Member of Maryland House of Delegates
- In office 1967–1970
- Preceded by: Mildred C. Huyett, R. Noel Spence, George W. Tingle
- Succeeded by: Charles F. Wagaman Jr.
- Constituency: Washington County

Personal details
- Born: November 8, 1899 Fairfield, Pennsylvania, U.S.
- Died: April 30, 1977 (aged 77) Hagerstown, Maryland, U.S.
- Resting place: Fairfield Union Cemetery
- Party: Republican
- Spouse: Helen E. Eigenbrode
- Children: 1
- Alma mater: Gettysburg College (A.B., M.S.)
- Occupation: Politician; educator;

= William L. Donaldson =

American politician (1899–1977)

William L. Donaldson (November 8, 1899 – April 30, 1977) was an American politician and educator.

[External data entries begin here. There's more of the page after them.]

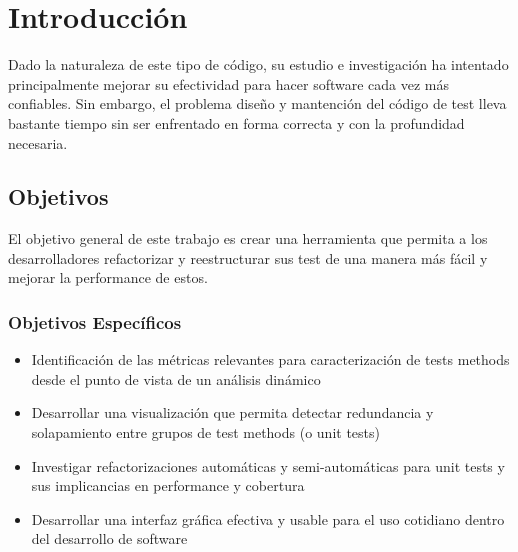 \chapter{Introducción} 
\par 
Dado la naturaleza de este tipo de código, su estudio e investigación ha intentado principalmente mejorar su efectividad para hacer software cada vez más confiables. Sin embargo, el problema diseño y mantención del código de test lleva bastante tiempo sin ser enfrentado en forma correcta y con la profundidad necesaria. 







\section{Objetivos}
\par El objetivo general de este trabajo es crear una herramienta que permita a los desarrolladores refactorizar y reestructurar sus test de una manera más fácil y mejorar la performance de estos.

\subsection*{Objetivos Específicos}
\begin{itemize}
\item Identificación de las métricas relevantes para caracterización de tests methods desde el punto de vista de un análisis dinámico
\item Desarrollar una visualización que permita detectar redundancia y solapamiento entre grupos de test methods (o unit tests)
\item Investigar refactorizaciones automáticas y semi-automáticas para unit tests y sus implicancias en performance y cobertura
\item Desarrollar una interfaz gráfica efectiva y usable para el uso cotidiano dentro del desarrollo de software
\end{itemize}

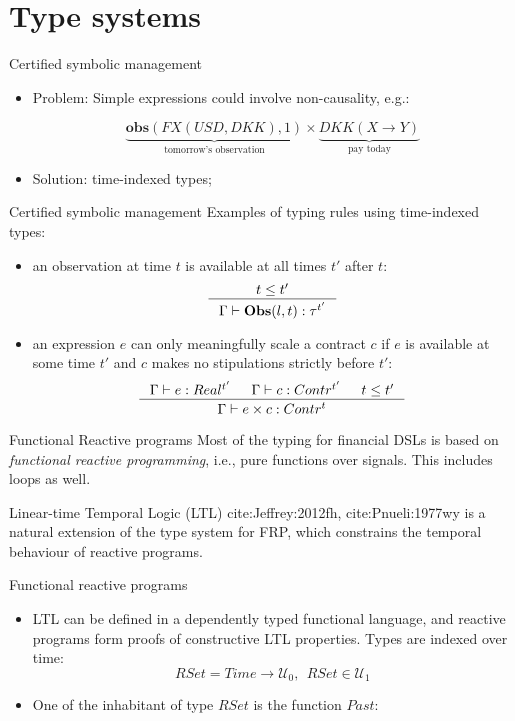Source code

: \documentclass[aspectratio=169]{beamer}
\newcommand{\describe}[2]{\underbrace{#1}_{\text{#2}}}
\newcommand{\univ}[1]{\mathcal{U}_{#1}}
\begin{document}
\section{Type systems}
\label{sec:orge94b8fc}
\begin{frame}[label={sec:org0e73ba2}]{Certified symbolic management}
\begin{itemize}
\item \alert{Problem}: Simple expressions could involve non-causality, e.g.:

$$\describe{\textbf{obs}(FX(USD, DKK), 1)}{tomorrow's observation} \times \describe{DKK(X \rightarrow Y)}{pay today}$$

\item \alert{Solution}: time-indexed types;
\end{itemize}
\end{frame}

\begin{frame}[label={sec:org09cc5d3}]{Certified symbolic management}
\alert{Examples} of typing rules using time-indexed types:

\begin{itemize}
\item an observation at time \(t\) is available at all times \(t'\) after \(t\):
$$\inference{t \leq t'}{\Gamma |- \textbf{Obs}(l,t) : \tau^{t'}}$$

\item an expression \(e\) can only meaningfully scale a contract \(c\) if \(e\) is
available at some time \(t'\) and \(c\) makes no stipulations strictly before
\(t'\): $$\inference{\Gamma |- e: Real^{t'} & \Gamma |- c: Contr^{t'} & t \leq t'}{\Gamma |- e \times c:
  Contr^t}$$
\end{itemize}
\end{frame}

\begin{frame}[label={sec:org7e706b9}]{Functional Reactive programs}
Most of the typing for financial DSLs is based on \emph{functional reactive programming}, i.e.,
pure functions over signals. This includes loops as well.

Linear-time Temporal Logic (LTL) cite:Jeffrey:2012fh, cite:Pnueli:1977wy is a
natural extension of the type system for FRP, which constrains the temporal
behaviour of reactive programs.
\end{frame}

\begin{frame}[label={sec:org465e8e2}]{Functional reactive programs}
\begin{itemize}
\item LTL can be defined in a dependently typed functional language, and
reactive programs form proofs of constructive LTL properties.
Types are \alert{indexed} over time: $$RSet = Time \rightarrow \univ{0}, ~~ RSet \in \univ{1}$$
\end{itemize}


\begin{itemize}
\item One of the inhabitant of type \(RSet\) is the function \(Past\):
\end{itemize}
\end{frame}
\end{document}
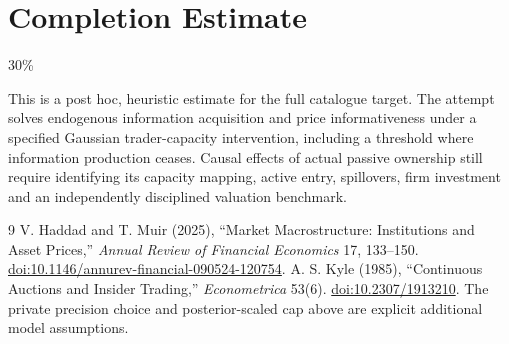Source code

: \documentclass[11pt,a4paper]{article}
\theoremstyle{remark}
\begin{document}
\section{Completion Estimate}
30\%

This is a post hoc, heuristic estimate for the full catalogue target.
The attempt solves endogenous information acquisition and price informativeness under a specified Gaussian trader-capacity intervention, including a threshold where information production ceases. Causal effects of actual passive ownership still require identifying its capacity mapping, active entry, spillovers, firm investment and an independently disciplined valuation benchmark.

\begin{thebibliography}{9}
 V. Haddad and T. Muir (2025), ``Market Macrostructure: Institutions and Asset Prices,'' \emph{Annual Review of Financial Economics} 17, 133--150. \href{https://doi.org/10.1146/annurev-financial-090524-120754}{doi:10.1146/annurev-financial-090524-120754}.
 A. S. Kyle (1985), ``Continuous Auctions and Insider Trading,'' \emph{Econometrica} 53(6). \href{https://doi.org/10.2307/1913210}{doi:10.2307/1913210}. The private precision choice and posterior-scaled cap above are explicit additional model assumptions.
\end{thebibliography}
\end{document}
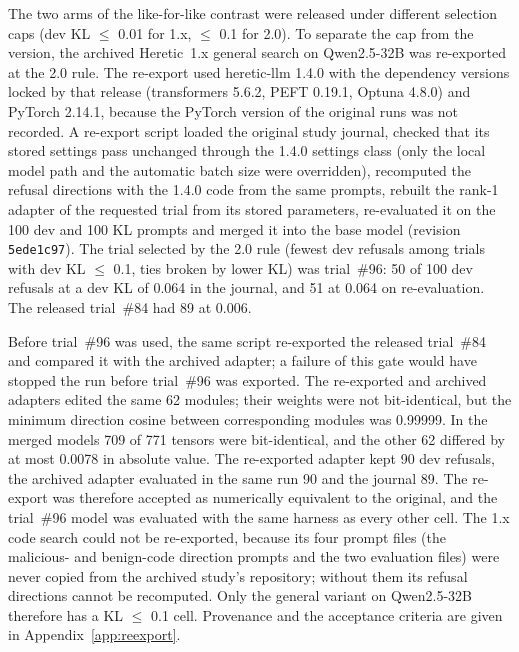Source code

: The two arms of the like-for-like contrast were released under different selection caps (dev KL $\le$ 0.01 for
1.x, $\le$ 0.1 for 2.0). To separate the cap from the version, the archived Heretic~1.x general search on
Qwen2.5-32B was re-exported at the 2.0 rule. The re-export used heretic-llm 1.4.0 with the dependency versions
locked by that release (transformers 5.6.2, PEFT 0.19.1, Optuna 4.8.0) and PyTorch 2.14.1, because the PyTorch
version of the original runs was not recorded. A re-export script loaded the original study journal, checked that its stored
settings pass unchanged through the 1.4.0 settings class (only the local model path and the automatic batch size
were overridden), recomputed the refusal directions with the 1.4.0 code from the same prompts, rebuilt the rank-1
adapter of the requested trial from its stored parameters, re-evaluated it on the 100 dev and 100 KL prompts and
merged it into the base model (revision \texttt{5ede1c97}). The trial selected by the 2.0 rule (fewest dev
refusals among trials with dev KL $\le$ 0.1, ties broken by lower KL) was trial~\#96: 50 of 100 dev refusals at a
dev KL of 0.064 in the journal, and 51 at 0.064 on re-evaluation. The released trial~\#84 had 89 at 0.006.

Before trial~\#96 was used, the same script re-exported the released trial~\#84 and compared it with the archived
adapter; a failure of this gate would have stopped the run before trial~\#96 was exported. The re-exported and
archived adapters edited the same 62 modules; their weights were not bit-identical, but the minimum direction cosine
between corresponding modules was 0.99999. In the merged models 709 of 771 tensors were bit-identical, and the other
62 differed by at most 0.0078 in absolute value. The re-exported adapter kept 90 dev refusals, the archived adapter
evaluated in the same run 90 and the journal 89. The re-export was therefore accepted as numerically equivalent to the
original, and the trial~\#96 model was evaluated with the same harness as every other cell. The 1.x code search could
not be re-exported, because its four prompt files (the malicious- and benign-code direction prompts and the two
evaluation files) were never copied from the archived study's repository; without them its refusal directions cannot
be recomputed. Only the general variant on Qwen2.5-32B therefore has a KL $\le$ 0.1 cell. Provenance and the
acceptance criteria are given in Appendix~\ref{app:reexport}.

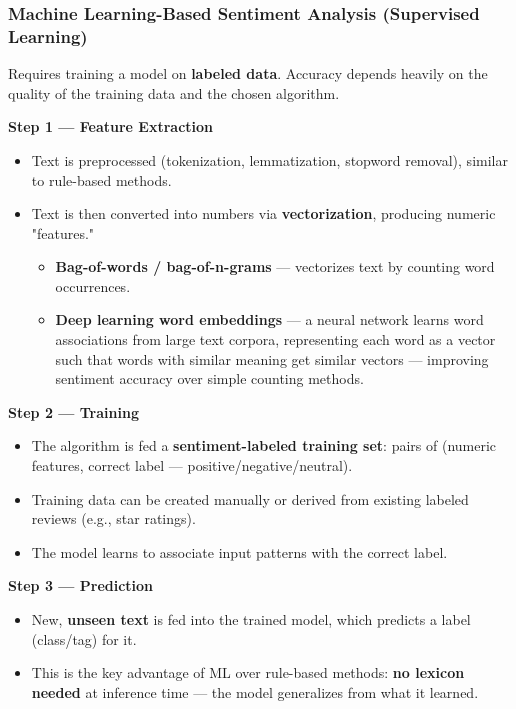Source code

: \documentclass[12pt,openany]{book}
\begin{document}
\subsubsection{Machine Learning-Based Sentiment Analysis (Supervised Learning)}

Requires training a model on \textbf{labeled data}. Accuracy depends heavily on the quality of the training data and the chosen algorithm.

\textbf{Step 1 --- Feature Extraction}
\begin{itemize}[leftmargin=*]
    \item Text is preprocessed (tokenization, lemmatization, stopword removal), similar to rule-based methods.
    \item Text is then converted into numbers via \textbf{vectorization}, producing numeric "features."
    \begin{itemize}[leftmargin=*]
        \item \textbf{Bag-of-words / bag-of-n-grams} --- vectorizes text by counting word occurrences.
        \item \textbf{Deep learning word embeddings} --- a neural network learns word associations from large text corpora, representing each word as a vector such that words with similar meaning get similar vectors --- improving sentiment accuracy over simple counting methods.
    \end{itemize}
\end{itemize}

\textbf{Step 2 --- Training}
\begin{itemize}[leftmargin=*]
    \item The algorithm is fed a \textbf{sentiment-labeled training set}: pairs of (numeric features, correct label --- positive/negative/neutral).
    \item Training data can be created manually or derived from existing labeled reviews (e.g., star ratings).
    \item The model learns to associate input patterns with the correct label.
\end{itemize}

\textbf{Step 3 --- Prediction}
\begin{itemize}[leftmargin=*]
    \item New, \textbf{unseen text} is fed into the trained model, which predicts a label (class/tag) for it.
    \item This is the key advantage of ML over rule-based methods: \textbf{no lexicon needed} at inference time --- the model generalizes from what it learned.
\end{itemize}
\end{document}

He was a member of the Maryland House of Delegates, representing Washington County, Maryland from 1967 to 1970.

==Early life==
William L. Donaldson was born on November 8, 1899, in Fairfield, Pennsylvania to William C. and Francis Scott Donaldson. He attended public schools in Fairfield and Gettysburg Academy. Wagaman graduated with a Bachelor of Arts and a Master of Science from Gettysburg College in 1924.

==Career==
Donaldson worked as an educator. He developed an educational survey of Nigeria for the United States government. Donaldson served in the Maryland House of Delegates, representing Washington County, Maryland, from 1967 to 1970. He was elected as a Republican.

==Personal life==
Donaldson married Helen E. Eigenbrode. They had one son, William C. Donaldson.

Donaldson died on April 30, 1977, at Washington County Hospital in Hagerstown, Maryland. He was buried at Fairfield Union Cemetery.